'''
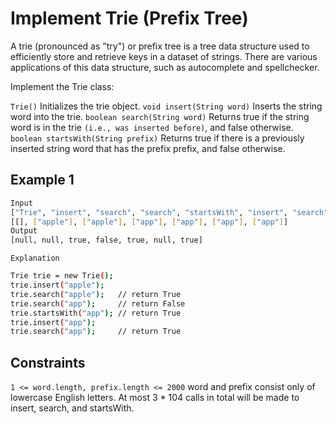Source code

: # Implement Trie (Prefix Tree)

A trie (pronounced as "try") or prefix tree is a tree data structure used to efficiently store and retrieve keys in a dataset of strings. There are various applications of this data structure, such as autocomplete and spellchecker.

Implement the Trie class:

`Trie()` Initializes the trie object.
`void insert(String word)` Inserts the string word into the trie.
`boolean search(String word)` Returns true if the string word is in the trie `(i.e., was inserted before)`, and false otherwise.
`boolean startsWith(String prefix)` Returns true if there is a previously inserted string word that has the prefix prefix, and false otherwise.

## Example 1

```bash
Input
["Trie", "insert", "search", "search", "startsWith", "insert", "search"]
[[], ["apple"], ["apple"], ["app"], ["app"], ["app"], ["app"]]
Output
[null, null, true, false, true, null, true]
```

`Explanation`

```bash
Trie trie = new Trie();
trie.insert("apple");
trie.search("apple");   // return True
trie.search("app");     // return False
trie.startsWith("app"); // return True
trie.insert("app");
trie.search("app");     // return True
```

## Constraints

`1 <= word.length, prefix.length <= 2000`
word and prefix consist only of lowercase English letters.
At most 3 * 104 calls in total will be made to insert, search, and startsWith.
'''
> _What you should do_:
Exactly and in full, write out the lines from the one containing "<= word.length, prefix.length" through the end of the listing.

> _Final answer_:
`1 <= word.length, prefix.length <= 2000`
word and prefix consist only of lowercase English letters.
At most 3 * 104 calls in total will be made to insert, search, and startsWith.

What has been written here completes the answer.